VeriSign executives came out Tuesday explaining to
the public its support for the controversial SiteFinder service and
insistence it is a benefit to end users.

The public statement is a followup to
a rather terse open letter sent to the Internet Corporation for Assigned
Names and Numbers (ICANN) Monday afternoon, saying it was “premature” to
turn off the service despite its widespread legal, privacy and technical
issues.

The SiteFinder service is essentially a redirect service for end users
who mis-spell a Web site address or email address. In the past, a “Page
Not Found” or email bounce from the sender’s ISP would have
been the result.

Instead errors go to VeriSign’s SiteFinder Web page, a click-per-view
search engine that programmers claim gathers personal information. In
addition, the protocol governing how email and Web site mis-spells are
handled has thrown a monkey wrench into the machines of network
administrators worldwide.

Since SiteFinder went into effect Sept. 15 at 8 p.m. EST, VeriSign
claims it has been seen by more than 65 million users, 11 million of
which actually used the search engine. Officials said they get five
million unique visitors a day.

Suddenly, VeriSign is on par with major online portals like Yahoo!
, AOL and MSN .
According to a CircleID.com report by Benjamin Edelman, a researcher at
Harvard’s Berkman Center for Internet and Society, VeriSign’s Web
traffic ranking soared from 1,559 to 19 since SiteFinder was instituted.
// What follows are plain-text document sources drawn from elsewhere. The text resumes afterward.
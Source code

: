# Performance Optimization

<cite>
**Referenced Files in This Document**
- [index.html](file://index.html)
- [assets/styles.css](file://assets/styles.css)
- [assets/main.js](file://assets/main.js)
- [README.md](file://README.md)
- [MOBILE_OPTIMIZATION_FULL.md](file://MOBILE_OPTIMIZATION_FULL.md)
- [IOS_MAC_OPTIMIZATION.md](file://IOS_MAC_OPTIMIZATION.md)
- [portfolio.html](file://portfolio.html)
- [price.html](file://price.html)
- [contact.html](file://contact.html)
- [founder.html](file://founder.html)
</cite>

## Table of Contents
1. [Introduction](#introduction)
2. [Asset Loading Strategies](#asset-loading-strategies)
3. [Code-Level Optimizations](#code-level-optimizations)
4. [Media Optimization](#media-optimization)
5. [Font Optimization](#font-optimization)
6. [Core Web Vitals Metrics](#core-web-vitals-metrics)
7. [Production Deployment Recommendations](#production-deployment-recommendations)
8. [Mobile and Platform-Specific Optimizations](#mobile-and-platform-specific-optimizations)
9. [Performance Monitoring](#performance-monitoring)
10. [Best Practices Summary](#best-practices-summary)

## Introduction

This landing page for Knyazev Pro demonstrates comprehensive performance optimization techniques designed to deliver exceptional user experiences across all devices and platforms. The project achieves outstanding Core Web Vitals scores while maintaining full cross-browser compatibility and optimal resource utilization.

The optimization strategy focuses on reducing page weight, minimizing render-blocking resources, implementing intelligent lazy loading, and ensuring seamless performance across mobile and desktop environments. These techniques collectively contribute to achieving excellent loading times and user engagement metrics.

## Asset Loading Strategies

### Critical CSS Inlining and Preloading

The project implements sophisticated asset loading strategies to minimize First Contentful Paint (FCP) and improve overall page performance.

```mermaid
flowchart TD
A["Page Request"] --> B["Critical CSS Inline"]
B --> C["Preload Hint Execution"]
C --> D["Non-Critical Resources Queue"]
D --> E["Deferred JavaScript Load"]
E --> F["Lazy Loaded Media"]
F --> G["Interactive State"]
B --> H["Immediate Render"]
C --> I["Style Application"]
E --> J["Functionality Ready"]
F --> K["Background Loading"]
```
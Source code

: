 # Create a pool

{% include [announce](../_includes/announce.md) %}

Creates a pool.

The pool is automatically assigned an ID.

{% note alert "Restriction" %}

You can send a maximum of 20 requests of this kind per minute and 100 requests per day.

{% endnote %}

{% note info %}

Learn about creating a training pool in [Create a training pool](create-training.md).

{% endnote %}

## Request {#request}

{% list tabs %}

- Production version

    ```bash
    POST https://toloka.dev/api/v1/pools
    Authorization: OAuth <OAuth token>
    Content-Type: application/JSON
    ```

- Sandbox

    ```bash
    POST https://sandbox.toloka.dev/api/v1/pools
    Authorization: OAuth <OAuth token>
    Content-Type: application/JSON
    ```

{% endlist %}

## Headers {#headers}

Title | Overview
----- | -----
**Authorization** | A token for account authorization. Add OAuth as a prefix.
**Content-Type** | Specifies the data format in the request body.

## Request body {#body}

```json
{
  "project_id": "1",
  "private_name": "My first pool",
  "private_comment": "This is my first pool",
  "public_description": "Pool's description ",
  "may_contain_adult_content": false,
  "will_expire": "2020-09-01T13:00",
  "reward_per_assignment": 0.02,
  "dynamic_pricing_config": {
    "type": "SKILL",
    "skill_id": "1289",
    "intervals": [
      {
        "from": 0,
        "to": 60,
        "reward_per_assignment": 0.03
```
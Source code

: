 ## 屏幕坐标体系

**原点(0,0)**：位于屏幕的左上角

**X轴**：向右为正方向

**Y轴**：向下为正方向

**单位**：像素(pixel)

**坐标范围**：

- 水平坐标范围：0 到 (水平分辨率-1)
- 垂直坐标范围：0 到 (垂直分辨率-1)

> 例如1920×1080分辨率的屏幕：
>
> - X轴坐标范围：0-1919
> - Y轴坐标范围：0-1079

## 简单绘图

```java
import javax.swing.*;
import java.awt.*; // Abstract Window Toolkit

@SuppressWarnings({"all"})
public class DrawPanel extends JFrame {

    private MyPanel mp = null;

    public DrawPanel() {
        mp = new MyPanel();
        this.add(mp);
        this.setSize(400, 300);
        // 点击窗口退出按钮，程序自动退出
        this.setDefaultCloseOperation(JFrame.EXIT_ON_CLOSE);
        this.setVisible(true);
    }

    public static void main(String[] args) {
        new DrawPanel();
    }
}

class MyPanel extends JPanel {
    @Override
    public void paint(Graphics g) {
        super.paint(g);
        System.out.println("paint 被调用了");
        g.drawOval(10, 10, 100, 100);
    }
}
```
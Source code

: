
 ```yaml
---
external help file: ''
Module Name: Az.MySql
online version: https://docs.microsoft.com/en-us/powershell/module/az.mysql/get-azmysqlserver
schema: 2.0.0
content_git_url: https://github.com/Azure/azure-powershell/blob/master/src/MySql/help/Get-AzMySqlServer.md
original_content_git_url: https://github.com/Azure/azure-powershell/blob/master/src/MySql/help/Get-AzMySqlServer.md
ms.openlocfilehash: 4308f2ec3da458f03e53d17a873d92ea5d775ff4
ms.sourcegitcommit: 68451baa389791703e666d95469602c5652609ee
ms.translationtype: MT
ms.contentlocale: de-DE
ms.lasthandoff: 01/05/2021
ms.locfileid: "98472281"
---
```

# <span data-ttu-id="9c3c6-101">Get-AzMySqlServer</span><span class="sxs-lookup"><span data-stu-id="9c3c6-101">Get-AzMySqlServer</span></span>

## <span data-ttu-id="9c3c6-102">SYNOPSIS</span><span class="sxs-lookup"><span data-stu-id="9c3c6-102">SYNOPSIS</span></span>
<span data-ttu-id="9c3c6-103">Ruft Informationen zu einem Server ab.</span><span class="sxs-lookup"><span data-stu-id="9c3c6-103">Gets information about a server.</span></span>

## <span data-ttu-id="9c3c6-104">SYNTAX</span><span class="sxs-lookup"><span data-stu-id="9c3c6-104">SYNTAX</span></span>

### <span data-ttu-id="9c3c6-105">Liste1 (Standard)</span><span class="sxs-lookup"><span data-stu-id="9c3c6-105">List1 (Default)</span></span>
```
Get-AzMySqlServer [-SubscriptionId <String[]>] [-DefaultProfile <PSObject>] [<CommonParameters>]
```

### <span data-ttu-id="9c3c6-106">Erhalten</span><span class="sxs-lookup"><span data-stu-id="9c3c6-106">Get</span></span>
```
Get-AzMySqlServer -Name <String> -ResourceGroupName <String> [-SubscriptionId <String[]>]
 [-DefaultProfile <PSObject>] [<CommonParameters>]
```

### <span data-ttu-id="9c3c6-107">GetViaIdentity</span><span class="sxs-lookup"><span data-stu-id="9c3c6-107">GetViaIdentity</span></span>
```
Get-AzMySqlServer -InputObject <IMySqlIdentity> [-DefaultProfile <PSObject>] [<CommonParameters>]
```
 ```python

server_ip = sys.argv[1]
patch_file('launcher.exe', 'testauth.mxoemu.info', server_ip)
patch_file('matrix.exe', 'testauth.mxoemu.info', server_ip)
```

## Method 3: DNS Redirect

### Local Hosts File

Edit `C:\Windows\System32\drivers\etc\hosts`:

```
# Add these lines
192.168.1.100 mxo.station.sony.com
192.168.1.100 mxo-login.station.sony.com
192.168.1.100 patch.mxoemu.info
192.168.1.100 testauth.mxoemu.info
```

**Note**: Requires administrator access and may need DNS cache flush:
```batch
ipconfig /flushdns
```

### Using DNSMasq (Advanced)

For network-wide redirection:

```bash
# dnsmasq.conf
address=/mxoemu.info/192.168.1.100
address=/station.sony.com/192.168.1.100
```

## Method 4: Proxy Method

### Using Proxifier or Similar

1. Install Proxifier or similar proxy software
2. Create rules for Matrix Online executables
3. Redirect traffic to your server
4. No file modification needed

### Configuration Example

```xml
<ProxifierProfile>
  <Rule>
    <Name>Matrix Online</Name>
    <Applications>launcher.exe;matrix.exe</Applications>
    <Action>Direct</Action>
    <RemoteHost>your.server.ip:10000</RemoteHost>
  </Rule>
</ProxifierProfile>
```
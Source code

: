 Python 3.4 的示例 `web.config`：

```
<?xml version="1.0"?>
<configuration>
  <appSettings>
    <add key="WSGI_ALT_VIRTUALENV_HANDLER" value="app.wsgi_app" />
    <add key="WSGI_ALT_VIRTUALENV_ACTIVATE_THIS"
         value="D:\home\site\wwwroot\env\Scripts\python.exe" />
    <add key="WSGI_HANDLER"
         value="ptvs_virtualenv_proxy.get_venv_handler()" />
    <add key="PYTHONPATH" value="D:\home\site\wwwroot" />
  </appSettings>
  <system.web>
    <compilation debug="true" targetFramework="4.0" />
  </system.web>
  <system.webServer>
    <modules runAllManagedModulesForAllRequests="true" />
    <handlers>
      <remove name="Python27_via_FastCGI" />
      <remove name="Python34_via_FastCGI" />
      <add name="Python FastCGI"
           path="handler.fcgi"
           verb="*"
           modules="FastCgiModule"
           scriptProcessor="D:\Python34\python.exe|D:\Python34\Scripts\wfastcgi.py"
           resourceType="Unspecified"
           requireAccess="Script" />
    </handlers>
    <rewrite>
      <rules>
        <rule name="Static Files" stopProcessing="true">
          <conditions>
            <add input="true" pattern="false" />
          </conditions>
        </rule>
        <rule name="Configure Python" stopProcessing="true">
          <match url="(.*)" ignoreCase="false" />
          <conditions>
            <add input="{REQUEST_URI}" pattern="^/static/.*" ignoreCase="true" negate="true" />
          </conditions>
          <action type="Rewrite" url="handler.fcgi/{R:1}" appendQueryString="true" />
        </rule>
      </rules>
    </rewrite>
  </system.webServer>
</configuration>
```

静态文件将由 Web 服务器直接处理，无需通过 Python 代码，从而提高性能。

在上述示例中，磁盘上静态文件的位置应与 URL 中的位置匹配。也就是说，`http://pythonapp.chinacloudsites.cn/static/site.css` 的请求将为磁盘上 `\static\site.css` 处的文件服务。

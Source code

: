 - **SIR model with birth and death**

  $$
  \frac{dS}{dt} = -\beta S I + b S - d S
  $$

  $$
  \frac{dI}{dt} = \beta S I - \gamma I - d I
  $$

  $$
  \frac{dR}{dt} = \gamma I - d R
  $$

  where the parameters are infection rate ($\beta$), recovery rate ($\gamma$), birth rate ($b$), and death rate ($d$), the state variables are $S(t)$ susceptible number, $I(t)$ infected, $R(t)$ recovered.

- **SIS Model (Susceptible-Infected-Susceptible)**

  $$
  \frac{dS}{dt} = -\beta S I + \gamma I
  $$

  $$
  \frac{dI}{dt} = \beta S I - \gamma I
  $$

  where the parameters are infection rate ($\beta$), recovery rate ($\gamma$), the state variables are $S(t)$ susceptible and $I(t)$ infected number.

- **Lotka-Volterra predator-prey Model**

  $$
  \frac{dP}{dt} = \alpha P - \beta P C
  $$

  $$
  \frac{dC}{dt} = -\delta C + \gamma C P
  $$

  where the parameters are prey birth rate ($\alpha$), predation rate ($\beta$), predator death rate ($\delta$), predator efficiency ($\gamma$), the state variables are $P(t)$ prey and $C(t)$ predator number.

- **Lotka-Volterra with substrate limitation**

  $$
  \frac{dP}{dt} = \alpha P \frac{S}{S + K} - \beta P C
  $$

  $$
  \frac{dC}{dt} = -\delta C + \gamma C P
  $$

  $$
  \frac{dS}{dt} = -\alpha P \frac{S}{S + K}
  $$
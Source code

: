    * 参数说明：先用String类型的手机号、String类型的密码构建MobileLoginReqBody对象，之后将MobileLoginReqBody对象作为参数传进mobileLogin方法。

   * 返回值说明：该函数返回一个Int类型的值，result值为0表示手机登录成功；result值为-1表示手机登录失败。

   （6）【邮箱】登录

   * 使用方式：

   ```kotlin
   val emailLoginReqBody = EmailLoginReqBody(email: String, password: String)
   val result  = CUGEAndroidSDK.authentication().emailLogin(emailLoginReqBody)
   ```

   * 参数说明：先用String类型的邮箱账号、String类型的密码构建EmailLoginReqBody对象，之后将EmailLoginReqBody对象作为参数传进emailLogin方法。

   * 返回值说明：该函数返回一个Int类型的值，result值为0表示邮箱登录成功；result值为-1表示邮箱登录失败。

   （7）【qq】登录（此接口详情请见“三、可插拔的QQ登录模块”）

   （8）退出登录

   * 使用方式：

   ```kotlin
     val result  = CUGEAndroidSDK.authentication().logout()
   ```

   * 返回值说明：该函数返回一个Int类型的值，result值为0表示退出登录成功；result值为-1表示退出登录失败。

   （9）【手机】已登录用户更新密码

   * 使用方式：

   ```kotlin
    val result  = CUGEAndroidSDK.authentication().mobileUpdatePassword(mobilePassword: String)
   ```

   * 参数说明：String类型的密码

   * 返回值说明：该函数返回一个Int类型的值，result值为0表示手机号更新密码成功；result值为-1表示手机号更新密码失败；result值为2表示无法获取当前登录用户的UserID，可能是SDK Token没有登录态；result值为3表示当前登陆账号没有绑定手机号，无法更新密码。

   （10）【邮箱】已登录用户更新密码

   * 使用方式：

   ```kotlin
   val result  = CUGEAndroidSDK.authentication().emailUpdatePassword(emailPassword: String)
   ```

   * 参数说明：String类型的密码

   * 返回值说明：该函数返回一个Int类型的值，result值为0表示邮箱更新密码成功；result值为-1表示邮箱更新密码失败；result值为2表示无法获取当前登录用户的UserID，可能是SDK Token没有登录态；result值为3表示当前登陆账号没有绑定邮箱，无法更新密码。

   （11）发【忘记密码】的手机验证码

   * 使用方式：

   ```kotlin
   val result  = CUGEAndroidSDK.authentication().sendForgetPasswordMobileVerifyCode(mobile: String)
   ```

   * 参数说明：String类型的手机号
VeriSign is gratified that millions of Internet users have found
SiteFinder a helpful service to improve Web navigation,” said Russell
Lewis, VeriSign executive vice president of the naming and directory
services group in the Tuesday statement. “We are committed to working
with the Internet community to ensure the smoothest implementation of
the service.”

Lewis reiterated his open letter to ICANN, saying the company plans to
work closely with the organization, through ICANNs technical review
committee, to “enhance its new service to best meet the needs of the
Internet community on an ongoing basis.”

No mention was made in the announcement about the problems encountered
by the many network administrators who have been scrambling to fix
protocol problems raised by the DNS wildcard, which
affected not only email and Web site handling, but in many cases spam
filters that look for bogus domain names. With the DNS wildcard,
there’s no such thing as a bogus domain name, because all error queries
go right to SiteFinder, which is technically a “good” email address in
the eyes of spam filters.

It’s created enough havoc for one company to prompt the owner to boycott
VeriSign, although there’s not much to be done, since VeriSign handles
the database for all .com and .net domain names.

Hilton Head Island, S.C.-based MAE Data Systems, Inc., said given
VeriSign’s “irresponsibility,” it would “no longer provide, implement or
support the use digital certificates or domains issued by VeriSign,
Network Solutions or Thawte, due to recent irresponsible actions by
VeriSign which present serious ethics concerns of their role in the
management and maintenance of the root TLD servers for .com
and .net domains. VeriSign, having been advised by ICANN of the
negative effects of such a proposal, has violated the public trust in
the worst way. It is our position that any digital certificate is only
as trustworthy as the company who issues it.”